(Exercise instructions) Give again, word for word, each line of the data from the first through the one containing "docker registry URL". Pictures stay out.
======== Data in this exercise ========
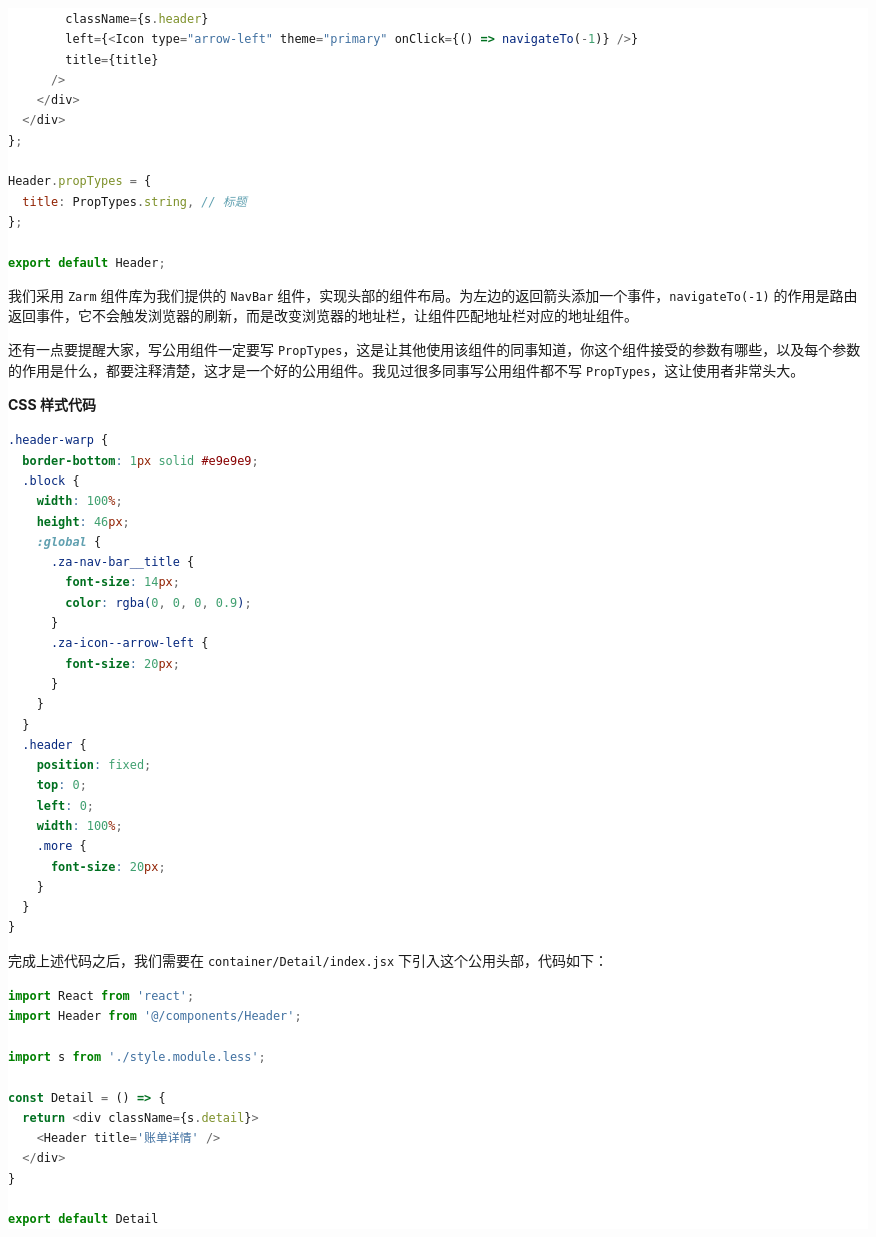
 ```js
        className={s.header}
        left={<Icon type="arrow-left" theme="primary" onClick={() => navigateTo(-1)} />}
        title={title}
      />
    </div>
  </div>
};

Header.propTypes = {
  title: PropTypes.string, // 标题
};

export default Header;
```

我们采用 `Zarm` 组件库为我们提供的 `NavBar` 组件，实现头部的组件布局。为左边的返回箭头添加一个事件，`navigateTo(-1)` 的作用是路由返回事件，它不会触发浏览器的刷新，而是改变浏览器的地址栏，让组件匹配地址栏对应的地址组件。

还有一点要提醒大家，写公用组件一定要写 `PropTypes`，这是让其他使用该组件的同事知道，你这个组件接受的参数有哪些，以及每个参数的作用是什么，都要注释清楚，这才是一个好的公用组件。我见过很多同事写公用组件都不写 `PropTypes`，这让使用者非常头大。

**CSS 样式代码**

```css
.header-warp {
  border-bottom: 1px solid #e9e9e9;
  .block {
    width: 100%;
    height: 46px;
    :global {
      .za-nav-bar__title {
        font-size: 14px;
        color: rgba(0, 0, 0, 0.9);
      }
      .za-icon--arrow-left {
        font-size: 20px;
      }
    }
  }
  .header {
    position: fixed;
    top: 0;
    left: 0;
    width: 100%;
    .more {
      font-size: 20px;
    }
  }
}
```

完成上述代码之后，我们需要在 `container/Detail/index.jsx` 下引入这个公用头部，代码如下：

```js
import React from 'react';
import Header from '@/components/Header';

import s from './style.module.less';

const Detail = () => {
  return <div className={s.detail}>
    <Header title='账单详情' />
  </div>
}

export default Detail
```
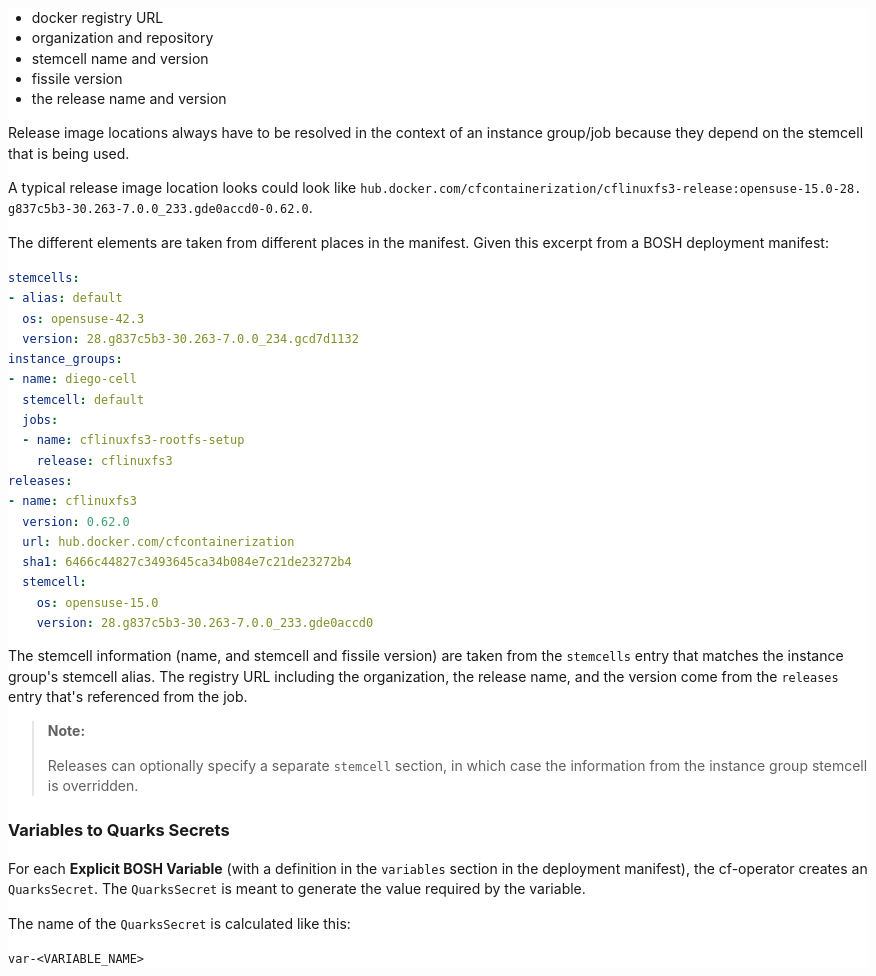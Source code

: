 - docker registry URL
- organization and repository
- stemcell name and version
- fissile version
- the release name and version

Release image locations always have to be resolved in the context of an instance group/job because they depend on the stemcell that is being used.

A typical release image location looks could look like `hub.docker.com/cfcontainerization/cflinuxfs3-release:opensuse-15.0-28.g837c5b3-30.263-7.0.0_233.gde0accd0-0.62.0`.

The different elements are taken from different places in the manifest. Given this excerpt from a BOSH deployment manifest:

```yaml
stemcells:
- alias: default
  os: opensuse-42.3
  version: 28.g837c5b3-30.263-7.0.0_234.gcd7d1132
instance_groups:
- name: diego-cell
  stemcell: default
  jobs:
  - name: cflinuxfs3-rootfs-setup
    release: cflinuxfs3
releases:
- name: cflinuxfs3
  version: 0.62.0
  url: hub.docker.com/cfcontainerization
  sha1: 6466c44827c3493645ca34b084e7c21de23272b4
  stemcell:
    os: opensuse-15.0
    version: 28.g837c5b3-30.263-7.0.0_233.gde0accd0
```

The stemcell information (name, and stemcell and fissile version) are taken from the `stemcells` entry that matches the instance group's stemcell alias. The registry URL including the organization, the release name, and the version come from the `releases` entry that's referenced from the job.

> **Note:**
>
> Releases can optionally specify a separate `stemcell` section, in which case the information from the instance group stemcell is overridden.

### Variables to Quarks Secrets

For each **Explicit BOSH Variable** (with a definition in the `variables` section in the deployment manifest), the cf-operator creates an `QuarksSecret`.
The `QuarksSecret` is meant to generate the value required by the variable.

The name of the `QuarksSecret` is calculated like this:

```text
var-<VARIABLE_NAME>
```
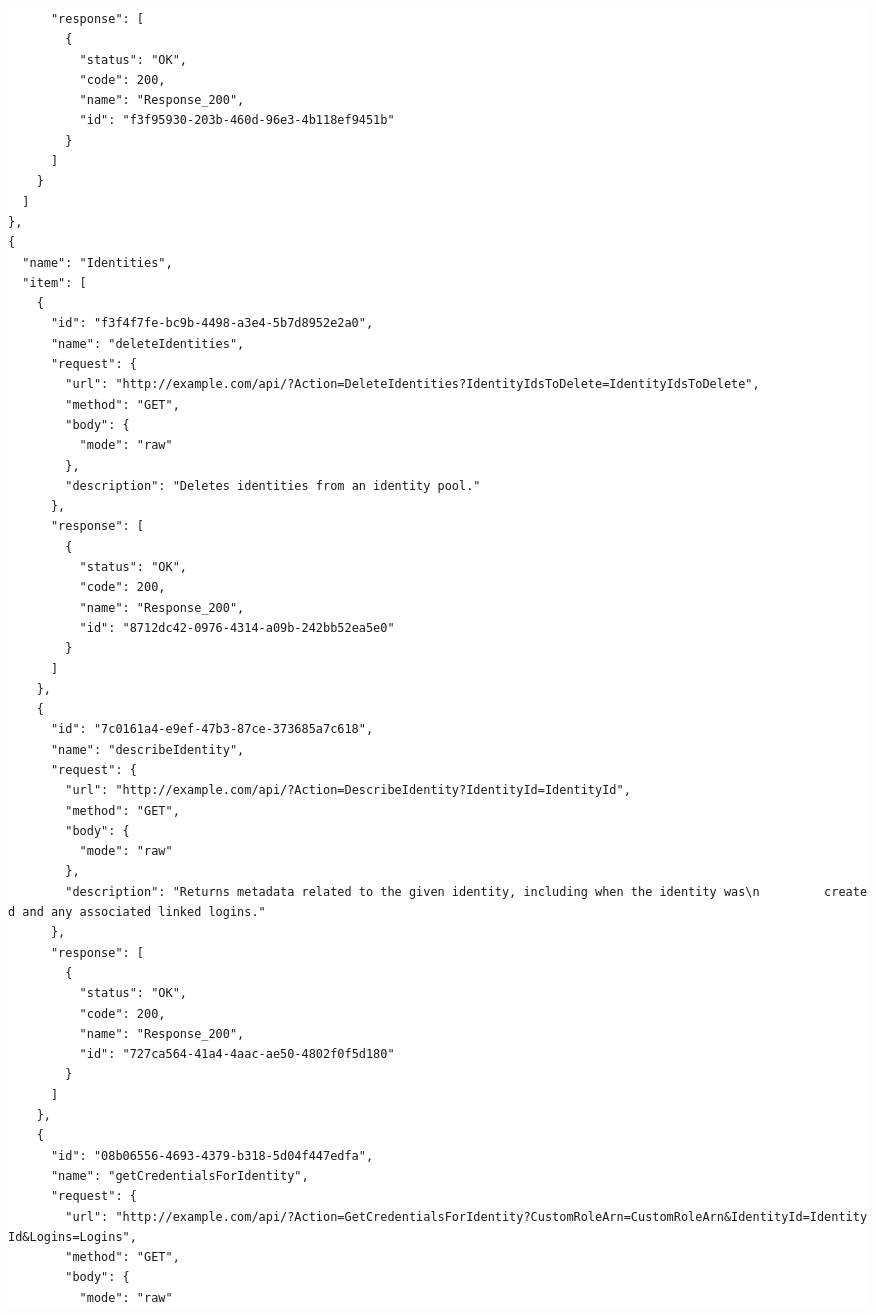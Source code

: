           "response": [
            {
              "status": "OK",
              "code": 200,
              "name": "Response_200",
              "id": "f3f95930-203b-460d-96e3-4b118ef9451b"
            }
          ]
        }
      ]
    },
    {
      "name": "Identities",
      "item": [
        {
          "id": "f3f4f7fe-bc9b-4498-a3e4-5b7d8952e2a0",
          "name": "deleteIdentities",
          "request": {
            "url": "http://example.com/api/?Action=DeleteIdentities?IdentityIdsToDelete=IdentityIdsToDelete",
            "method": "GET",
            "body": {
              "mode": "raw"
            },
            "description": "Deletes identities from an identity pool."
          },
          "response": [
            {
              "status": "OK",
              "code": 200,
              "name": "Response_200",
              "id": "8712dc42-0976-4314-a09b-242bb52ea5e0"
            }
          ]
        },
        {
          "id": "7c0161a4-e9ef-47b3-87ce-373685a7c618",
          "name": "describeIdentity",
          "request": {
            "url": "http://example.com/api/?Action=DescribeIdentity?IdentityId=IdentityId",
            "method": "GET",
            "body": {
              "mode": "raw"
            },
            "description": "Returns metadata related to the given identity, including when the identity was\n         created and any associated linked logins."
          },
          "response": [
            {
              "status": "OK",
              "code": 200,
              "name": "Response_200",
              "id": "727ca564-41a4-4aac-ae50-4802f0f5d180"
            }
          ]
        },
        {
          "id": "08b06556-4693-4379-b318-5d04f447edfa",
          "name": "getCredentialsForIdentity",
          "request": {
            "url": "http://example.com/api/?Action=GetCredentialsForIdentity?CustomRoleArn=CustomRoleArn&IdentityId=IdentityId&Logins=Logins",
            "method": "GET",
            "body": {
              "mode": "raw"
========
(Reply)
 ```js
        className={s.header}
        left={<Icon type="arrow-left" theme="primary" onClick={() => navigateTo(-1)} />}
        title={title}
      />
    </div>
  </div>
};

Header.propTypes = {
  title: PropTypes.string, // 标题
};

export default Header;
```

我们采用 `Zarm` 组件库为我们提供的 `NavBar` 组件，实现头部的组件布局。为左边的返回箭头添加一个事件，`navigateTo(-1)` 的作用是路由返回事件，它不会触发浏览器的刷新，而是改变浏览器的地址栏，让组件匹配地址栏对应的地址组件。

还有一点要提醒大家，写公用组件一定要写 `PropTypes`，这是让其他使用该组件的同事知道，你这个组件接受的参数有哪些，以及每个参数的作用是什么，都要注释清楚，这才是一个好的公用组件。我见过很多同事写公用组件都不写 `PropTypes`，这让使用者非常头大。

**CSS 样式代码**

```css
.header-warp {
  border-bottom: 1px solid #e9e9e9;
  .block {
    width: 100%;
    height: 46px;
    :global {
      .za-nav-bar__title {
        font-size: 14px;
        color: rgba(0, 0, 0, 0.9);
      }
      .za-icon--arrow-left {
        font-size: 20px;
      }
    }
  }
  .header {
    position: fixed;
    top: 0;
    left: 0;
    width: 100%;
    .more {
      font-size: 20px;
    }
  }
}
```

完成上述代码之后，我们需要在 `container/Detail/index.jsx` 下引入这个公用头部，代码如下：

```js
import React from 'react';
import Header from '@/components/Header';

import s from './style.module.less';

const Detail = () => {
  return <div className={s.detail}>
    <Header title='账单详情' />
  </div>
}

export default Detail
```
Source code

: - docker registry URL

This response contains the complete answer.